Azure Noob

Chris Bowman's CCO (Continuous Cloud Optimization) Dashboard is 200+ pages of Power BI showing Azure resource inventory, cost analysis, and security recommendations. I needed to understand how it worked to build a better version.

Opening the .pbix file in Power BI Desktop and clicking through every query, every DAX measure, every data relationship? That's hours of manual work.

So I built a tool that extracts everything in seconds.

The Problem

Power BI Desktop is great for building dashboards.
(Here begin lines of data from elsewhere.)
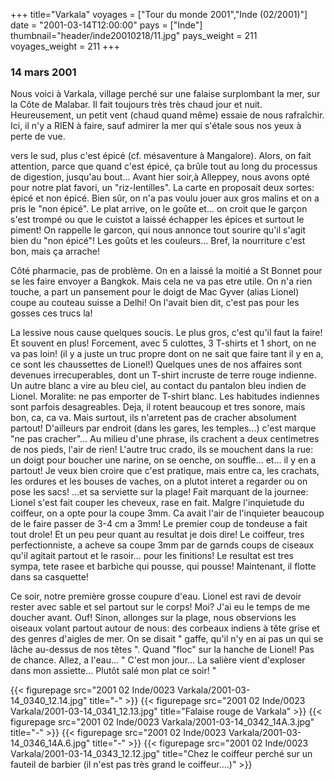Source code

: +++
title="Varkala"
voyages = ["Tour du monde 2001","Inde (02/2001)"]
date = "2001-03-14T12:00:00"
pays = ["Inde"]
thumbnail="header/inde20010218/11.jpg"
pays_weight = 211
voyages_weight = 211
+++
### 14 mars 2001

Nous voici à Varkala, village perché sur une falaise surplombant la mer, sur 
la Côte de Malabar. Il fait toujours très très chaud jour et nuit. Heureusement, 
un petit vent (chaud quand même) essaie de nous rafraîchir. Ici, il n'y a RIEN 
à faire, sauf admirer la mer qui s'étale sous nos yeux à perte de vue.

vers le sud, plus c'est épicé (cf. mésaventure à Mangalore). Alors, on fait 
attention, parce que quand c'est épicé, ça brûle tout au long du processus de 
digestion, jusqu'au bout... Avant hier soir,à Alleppey, nous avons opté pour 
notre plat favori, un "riz-lentilles". La carte en proposait deux sortes: épicé 
et non épicé. Bien sûr, on n'a pas voulu jouer aux gros malins et on a pris 
le "non épicé". Le plat arrive, on le goûte et... on croit que le garçon s'est 
trompé ou que le cuistot a laissé échapper les épices et surtout le piment! 
On rappelle le garcon, qui nous annonce tout sourire qu'il s'agit bien du "non 
épicé"! Les goûts et les couleurs... Bref, la nourriture c'est bon, mais ça 
arrache!

Côté pharmacie, pas de problème. On en a laissé la moitié a St Bonnet pour 
se les faire envoyer a Bangkok. Mais cela ne va pas etre utile. On n'a rien 
touche, a part un pansement pour le doigt de Mac Gyver (alias Lionel) coupe 
au couteau suisse a Delhi! On l'avait bien dit, c'est pas pour les gosses ces 
trucs la!

La lessive nous cause quelques soucis. Le plus gros, c'est qu'il faut la faire! 
Et souvent en plus! Forcement, avec 5 culottes, 3 T-shirts et 1 short, on ne 
va pas loin! (il y a juste un truc propre dont on ne sait que faire tant il 
y en a, ce sont les chaussettes de Lionel!) Quelques unes de nos affaires sont 
devenues irrecuperables, dont un T-shirt incruste de terre rouge indienne. Un 
autre blanc a vire au bleu ciel, au contact du pantalon bleu indien de Lionel. 
Moralite: ne pas emporter de T-shirt blanc. Les habitudes indiennes sont parfois 
desagreables. Deja, il rotent beaucoup et tres sonore, mais bon, ca, ca va. 
Mais surtout, ils n'arretent pas de cracher absolument partout! D'ailleurs par 
endroit (dans les gares, les temples...) c'est marque "ne pas cracher"... Au 
milieu d'une phrase, ils crachent a deux centimetres de nos pieds, l'air de 
rien! L'autre truc crado, ils se mouchent dans la rue: un doigt pour boucher 
une narine, on se oenche, on souffle... et... il y en a partout! Je veux bien 
croire que c'est pratique, mais entre ca, les crachats, les ordures et les bouses 
de vaches, on a plutot interet a regarder ou on pose les sacs! ...et sa serviette 
sur la plage! Fait marquant de la journee: Lionel s'est fait couper les cheveux, 
rase en fait. Malgre l'inquietude du coiffeur, on a opte pour la coupe 3mm. 
Ca avait l'air de l'inquieter beaucoup de le faire passer de 3-4 cm a 3mm! Le 
premier coup de tondeuse a fait tout drole! Et un peu peur quant au resultat 
je dois dire! Le coiffeur, tres perfectionniste, a acheve sa coupe 3mm par de 
garnds coups de ciseaux qu'il agitait partout et le rasoir... pour les finitions! 
Le resultat est tres sympa, tete rasee et barbiche qui pousse, qui pousse! Maintenant, 
il flotte dans sa casquette! 

Ce soir, notre première grosse coupure d'eau. Lionel est ravi de devoir rester 
avec sable et sel partout sur le corps! Moi? J'ai eu le temps de me doucher 
avant. Ouf! Sinon, allonges sur la plage, nous observions les oiseaux volant 
partout autour de nous: des corbeaux indiens à tête grise et des genres d'aigles 
de mer. On se disait " gaffe, qu'il n'y en ai pas un qui se lâche au-dessus 
de nos têtes ". Quand "floc" sur la hanche de Lionel! Pas de chance. Allez, 
a l'eau... " C'est mon jour... La salière vient d'exploser dans mon assiette... 
Plutôt salé mon plat ce soir! "


<div id="TOTO">{{< figurepage src="2001 02 Inde/0023 Varkala/2001-03-14_0340_12.14.jpg" title="-"  >}}
{{< figurepage src="2001 02 Inde/0023 Varkala/2001-03-14_0341_12.13.jpg" title="Falaise rouge de Varkala"  >}}
{{< figurepage src="2001 02 Inde/0023 Varkala/2001-03-14_0342_14A.3.jpg" title="-"  >}}
{{< figurepage src="2001 02 Inde/0023 Varkala/2001-03-14_0346_14A.6.jpg" title="-"  >}}
{{< figurepage src="2001 02 Inde/0023 Varkala/2001-03-14_0343_12.12.jpg" title="Chez le coiffeur perché sur un fauteil de barbier (il n'est pas très grand le coiffeur....)"  >}}
</DIV>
It's terrible for understanding someone else's dashboard.

What I needed to know:
- What queries does this dashboard run?
- What data sources does it connect to?
- What DAX measures calculate the metrics?
- How are tables related?
- What's the overall structure?

Power BI Desktop workflow:
1. Open .pbix file
2. Click "Transform Data" to see queries
3. Click through each query one by one (dozens of them)
4. Go back to main window
5. Click "Modeling" to see relationships
6. Click through measures one by one
7. Take notes manually
8. Hope you didn't miss anything

For a 200+ page dashboard with 50+ queries and hundreds of DAX measures? This takes hours.

The Realization: .pbix Files Are Just ZIP Archives

Here's what nobody tells you about Power BI files:

.pbix files are ZIP archives with JSON and XML inside.

# Try this yourself
Copy-Item "dashboard.pbix" "dashboard.zip"
Expand-Archive "dashboard.zip" -DestinationPath "extracted"

What's inside:

extracted/
├── DataModel         # The data model (binary format)
├── DataModelSchema   # Schema definitions (XML)
├── Report/
│   └── Layout        # Visual layouts (JSON)
├── Metadata          # Dashboard metadata (JSON)
├── DiagramLayout     # Relationship diagram
└── [Content_Types].xml

The entire dashboard structure is sitting there in JSON and XML files. You just need to read them.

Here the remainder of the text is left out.